Last week, a friend of mine that I respect, gave me the following quote from Lynn Miller, “Stewardship is the act of arranging your life so that God can spend you.” A great quote about living my life with purpose. Yet, what does it mean to arrange my life so that God can spend me?

Another friend told me about a former boss who was able to bring about significant change in their organization. My friend said his former boss was a driven man but his drivenness was a good kind of drivenness. My own drivenness has had many negative consequences for me and for others and so I was a bit confused trying to put together living purposefully, arranging my life so God can spend me and living with drivenness. Mark Buchanan in his book, The Rest of God helped me think about this topic. Buchanan warns:

“We should be a little uneasy about the pairing of purposefulness with drivenness.” He says, “A common characteristic of driven people is that, at some point, they forget the purpose. They lose the point. . . . Drivenness erodes purposefulness.” 77

Now, that resonates with me and explains much of my experience with drivenness and burnout. I forgot why I was doing what I was doing!
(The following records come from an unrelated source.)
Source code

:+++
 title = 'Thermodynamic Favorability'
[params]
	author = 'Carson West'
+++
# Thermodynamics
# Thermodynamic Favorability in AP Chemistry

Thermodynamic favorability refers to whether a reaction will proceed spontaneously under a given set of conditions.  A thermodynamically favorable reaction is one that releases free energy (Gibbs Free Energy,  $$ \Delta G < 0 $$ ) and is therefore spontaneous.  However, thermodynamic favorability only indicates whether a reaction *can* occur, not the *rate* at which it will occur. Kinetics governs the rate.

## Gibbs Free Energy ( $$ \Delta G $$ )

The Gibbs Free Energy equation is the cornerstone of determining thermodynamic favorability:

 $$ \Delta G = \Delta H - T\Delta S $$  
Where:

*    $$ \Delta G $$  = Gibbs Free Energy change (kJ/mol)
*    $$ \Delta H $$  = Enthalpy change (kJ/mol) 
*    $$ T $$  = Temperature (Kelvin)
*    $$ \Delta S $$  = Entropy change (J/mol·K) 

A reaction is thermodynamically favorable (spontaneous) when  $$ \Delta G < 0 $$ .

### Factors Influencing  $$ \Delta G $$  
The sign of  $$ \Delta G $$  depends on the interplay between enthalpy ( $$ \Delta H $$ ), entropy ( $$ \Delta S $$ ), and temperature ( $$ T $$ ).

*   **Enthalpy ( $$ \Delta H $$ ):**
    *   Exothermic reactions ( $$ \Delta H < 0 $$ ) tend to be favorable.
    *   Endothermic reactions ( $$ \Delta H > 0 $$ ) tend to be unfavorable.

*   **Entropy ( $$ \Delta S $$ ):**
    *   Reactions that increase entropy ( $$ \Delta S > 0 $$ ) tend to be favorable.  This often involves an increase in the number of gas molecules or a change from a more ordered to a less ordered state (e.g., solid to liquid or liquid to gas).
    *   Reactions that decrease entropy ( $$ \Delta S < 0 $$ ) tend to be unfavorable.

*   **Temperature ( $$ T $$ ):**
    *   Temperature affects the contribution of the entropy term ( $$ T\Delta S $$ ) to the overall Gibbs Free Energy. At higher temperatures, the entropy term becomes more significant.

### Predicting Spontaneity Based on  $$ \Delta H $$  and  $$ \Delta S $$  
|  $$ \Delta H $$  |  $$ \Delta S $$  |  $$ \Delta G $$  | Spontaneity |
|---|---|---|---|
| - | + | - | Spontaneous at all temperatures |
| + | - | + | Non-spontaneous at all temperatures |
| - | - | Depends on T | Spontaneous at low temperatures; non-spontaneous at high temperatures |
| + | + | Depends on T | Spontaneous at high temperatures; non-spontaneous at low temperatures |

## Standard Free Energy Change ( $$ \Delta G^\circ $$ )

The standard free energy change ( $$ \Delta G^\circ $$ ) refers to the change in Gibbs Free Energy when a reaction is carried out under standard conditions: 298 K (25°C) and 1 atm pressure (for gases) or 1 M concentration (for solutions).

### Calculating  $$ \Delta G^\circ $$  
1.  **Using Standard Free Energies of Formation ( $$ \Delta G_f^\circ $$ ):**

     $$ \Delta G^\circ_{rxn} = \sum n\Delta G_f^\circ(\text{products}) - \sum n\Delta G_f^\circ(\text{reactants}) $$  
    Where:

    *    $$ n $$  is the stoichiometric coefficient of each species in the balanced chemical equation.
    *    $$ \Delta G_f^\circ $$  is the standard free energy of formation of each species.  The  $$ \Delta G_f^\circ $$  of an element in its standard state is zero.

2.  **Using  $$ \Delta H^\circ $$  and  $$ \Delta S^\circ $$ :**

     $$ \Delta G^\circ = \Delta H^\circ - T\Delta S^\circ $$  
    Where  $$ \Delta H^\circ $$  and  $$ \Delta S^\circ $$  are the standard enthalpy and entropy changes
Maybe I like what Buchanan writes next because it appeals to my sense of time. He writes:

“The difference between living on purpose and being driven surfaces most clearly in what we do with time. The driven are fanatical time managers–time mongers, time herders, time hoarders. Living on purpose requires time management, true, but not the kind that turns brittle, that attempts to quarantine most of what makes life itself–the mess, the surprise, the breakdowns, the breakthroughs. Too much rigidity stifles purpose. I find the more I try to manage time, the more anxious I get about it.

And the more prone I am to lose my purpose.

The truly purposeful have an ironic secret: they manage time less and pay attention more. . .It’s that they notice. They’re fully awake.” 77-78

A few pages later he says, “Purposefulness requires paying attention and paying attention means–almost by definition–that we make room for surprise. We become hospitable to interruptions.” 80

Buchanan asks us, “Think a moment of all the events and encounters that have shaped you most deeply and lastingly. How many did you see coming? How many did you engineer, manufacture, chase down? And how many were interruptions?” 80

I know my answer to those questions, how about you?

  1. May 3, 2007 at 7:27 am

    Interrupts disrupt every phase of your life. I’d avoid them at all costs.